How to Talk to a Climate Skeptic: Responses to the most common skeptical arguments on global warming
‘What about mid-century cooling?’–No one said CO2 is the only climate influence
(Part of the How to Talk to a Global Warming Skeptic guide)
Objection: There was global cooling in the ’40s, ’50s, and ’60s, even while human greenhouse-gas emissions were rising. Clearly, temperature is not being driven by CO2.
Answer: None of the advocates of the theory of anthropogenic global warming claim that CO2 is the only factor controlling temperature in the ocean-atmosphere climate system. It is a large and complex system, responsive on many different timescales, subject to numerous forcings. AGW only makes the claim that CO2 is the primary driver of the warming trend seen over the last 100 years. This rise has not been smooth and steady — nor would it be expected to be.
If you look at the temperature record for the 1990s, you’ll notice a sharp drop in ’92, ’93, and ’94. This is the effect of massive amounts of SO2 ejected into the stratosphere by Mount Pinatubo’s eruption. That doesn’t mean CO2 took a holiday and stopped influencing global temperatures; it only means that the CO2 forcing was temporarily overwhelmed by another, opposite forcing.

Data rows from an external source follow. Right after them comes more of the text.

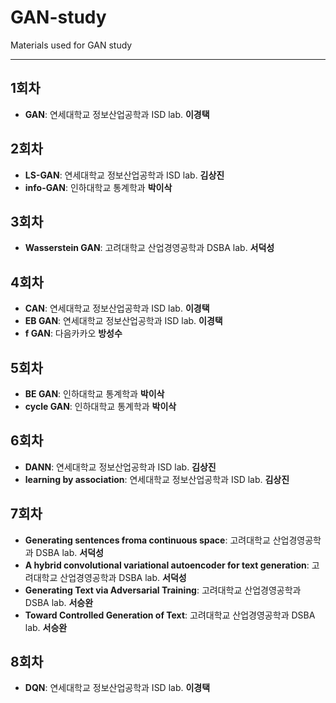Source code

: # GAN-study
Materials used for GAN study

- - -

## 1회차
  - **GAN**: 연세대학교 정보산업공학과 ISD lab. **이경택**
## 2회차
  - **LS-GAN**: 연세대학교 정보산업공학과 ISD lab. **김상진**
  - **info-GAN**: 인하대학교 통계학과 **박이삭**
## 3회차
  - **Wasserstein GAN**: 고려대학교 산업경영공학과 DSBA lab. **서덕성**
## 4회차
  - **CAN**: 연세대학교 정보산업공학과 ISD lab. **이경택**
  - **EB GAN**: 연세대학교 정보산업공학과 ISD lab. **이경택**
  - **f GAN**: 다음카카오 **방성수**
## 5회차
  - **BE GAN**: 인하대학교 통계학과 **박이삭**
  - **cycle GAN**: 인하대학교 통계학과 **박이삭**
## 6회차
  - **DANN**: 연세대학교 정보산업공학과 ISD lab. **김상진**
  - **learning by association**: 연세대학교 정보산업공학과 ISD lab. **김상진**
## 7회차
  - **Generating sentences froma continuous space**: 고려대학교 산업경영공학과 DSBA lab. **서덕성**
  - **A hybrid convolutional variational autoencoder for text generation**: 고려대학교 산업경영공학과 DSBA lab. **서덕성**
  - **Generating Text via Adversarial Training**: 고려대학교 산업경영공학과 DSBA lab. **서승완**
  - **Toward Controlled Generation of Text**: 고려대학교 산업경영공학과 DSBA lab. **서승완**
## 8회차
  - **DQN**: 연세대학교 정보산업공학과 ISD lab. **이경택**


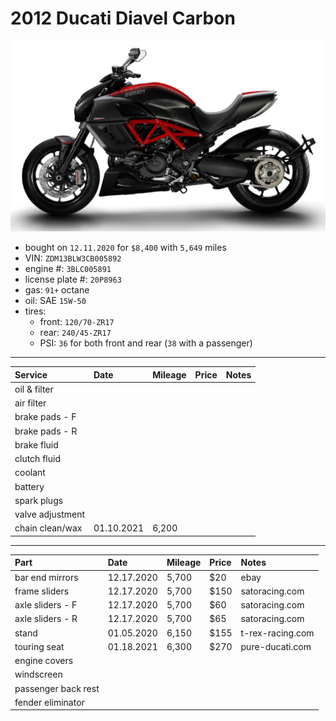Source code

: # 2012 Ducati Diavel Carbon

![](pictures/pic.png)

- bought on `12.11.2020` for `$8,400` with `5,649` miles
- VIN: `ZDM13BLW3CB005892`
- engine #: `3BLC005891`
- license plate #: `20P8963`
- gas: `91+` octane
- oil: SAE `15W-50`
- tires:
  - front: `120/70-ZR17`
  - rear: `240/45-ZR17`
  - PSI: `36` for both front and rear (`38` with a passenger)

*****

| Service              | Date       | Mileage    | Price      | Notes            |
| :------------------- | :--------- | :--------- | :--------- | :--------------- |
| oil & filter         |            |            |            |                  |
| air filter           |            |            |            |                  |
| brake pads - F       |            |            |            |                  |
| brake pads - R       |            |            |            |                  |
| brake fluid          |            |            |            |                  |
| clutch fluid         |            |            |            |                  |
| coolant              |            |            |            |                  |
| battery              |            |            |            |                  |
| spark plugs          |            |            |            |                  |
| valve adjustment     |            |            |            |                  |
| chain clean/wax      | 01.10.2021 | 6,200      |            |                  |

*****

| Part                 | Date       | Mileage    | Price      | Notes            |
| :------------------- | :--------- | :--------- | :--------- | :--------------- |
| bar end mirrors      | 12.17.2020 | 5,700      | $20        | ebay             |
| frame sliders        | 12.17.2020 | 5,700      | $150       | satoracing.com   |
| axle sliders - F     | 12.17.2020 | 5,700      | $60        | satoracing.com   |
| axle sliders - R     | 12.17.2020 | 5,700      | $65        | satoracing.com   |
| stand                | 01.05.2020 | 6,150      | $155       | t-rex-racing.com |
| touring seat         | 01.18.2021 | 6,300      | $270       | pure-ducati.com  |
| engine covers        |            |            |            |                  |
| windscreen           |            |            |            |                  |
| passenger back rest  |            |            |            |                  |
| fender eliminator    |            |            |            |                  |

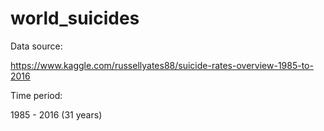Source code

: # world_suicides
Data source:

https://www.kaggle.com/russellyates88/suicide-rates-overview-1985-to-2016

Time period:

1985 - 2016 (31 years)
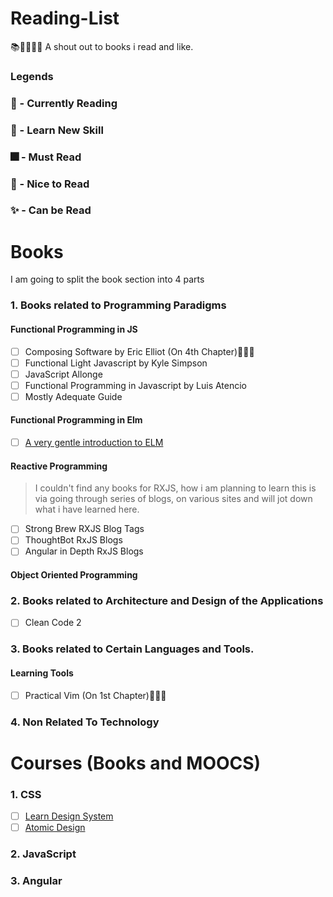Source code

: # Reading-List
📚📖💡👨‍💻  A shout out to books i read and like.

### Legends
### 📝 - Currently Reading  
### 🧠 - Learn New Skill  
### 🎆 - Must Read  
### 🎇 - Nice to Read  
### ✨ - Can be Read  
# Books 

I am going to split the book section into 4 parts
### 1. Books related to Programming Paradigms 
#### Functional Programming in JS
  - [ ] Composing Software by Eric Elliot (On 4th Chapter)📝🎆🧠
  - [ ] Functional Light Javascript by Kyle Simpson
  - [ ] JavaScript Allonge
  - [ ] Functional Programming in Javascript by Luis Atencio
  - [ ] Mostly Adequate Guide

#### Functional Programming in Elm
  - [ ] [A very gentle introduction to ELM](https://madewithlove.be/using-elm-with-react-a-nice-app-on-elm-street/#what-is-elm)
    
  #### Reactive Programming
  > I couldn't find any books for RXJS, how i am planning to learn this is via going through series of blogs, on various sites and will jot down what i have learned here.
  - [ ] Strong Brew RXJS Blog Tags
  - [ ] ThoughtBot RxJS Blogs
  - [ ] Angular in Depth RxJS Blogs
     
  #### Object Oriented Programming
     

### 2. Books related to Architecture and Design of the Applications 
  - [ ] Clean Code 2
### 3. Books related to Certain Languages and Tools.
  #### Learning Tools
  - [ ] Practical Vim (On 1st Chapter)📝🧠🎆
### 4. Non Related To Technology

# Courses (Books and MOOCS)

### 1. CSS
 - [ ] [Learn Design System](https://designcode.io/design-system-in-figma)
 - [ ] [Atomic Design](http://atomicdesign.bradfrost.com/table-of-contents/)
### 2. JavaScript
### 3. Angular
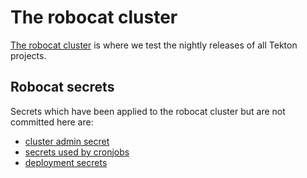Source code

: # The robocat cluster

[The robocat cluster](../robocat) is where we test the nightly releases of all Tekton projects.

## Robocat secrets

Secrets which have been applied to the robocat cluster but are not committed here are:

- [cluster admin secret](../robocat/README.md#create-a-cluster-admin-service-account)
- [secrets used by cronjobs](../robocat/README.md#run-the-cronjobs)
- [deployment secrets](../robocat/README.md#set-up-robocat-to-drive-deployments-to-the-dogfooding-cluster)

The situation is similar to the cooling seen in the ’40s and ’50s. During this period, the CO2 warming (a smaller forcing at the time) was temporarily overwhelmed by by other factors, perhaps foremost among them an increase in human particulates and aerosol pollution. Pollution regulations and improved technology saw a decrease in this latter kind of emissions over the ’60s and ’70s, and as the air cleared, the CO2 signal again emerged and took over. Below, courtesy of Global Warming Art, is an image of the current understanding of the factors and their influence for the climate of the past century.
As the graph shows, in addition to aerosol pollution (the sulphate line), volcanic influences were increasingly negative during the period of global cooling, and solar forcing slightly declined. All forcings taken together and run through the model are a very good match for the observations. (Please see the source page for details of what model and what study this image is derived from.)
Rather than confounding the climate consensus, mid-century cooling is actually a good test for the climate models, one they are passing quite convincingly.
Addendum: The opposing effect of cooling from airborne pollutants is often referred to as “Global Dimming“, and Real Climate has a couple of articles on it:
One emerging concern is that as the pollution causing this effect is gradually cleaned up, we may see even greater greenhouse gas warming.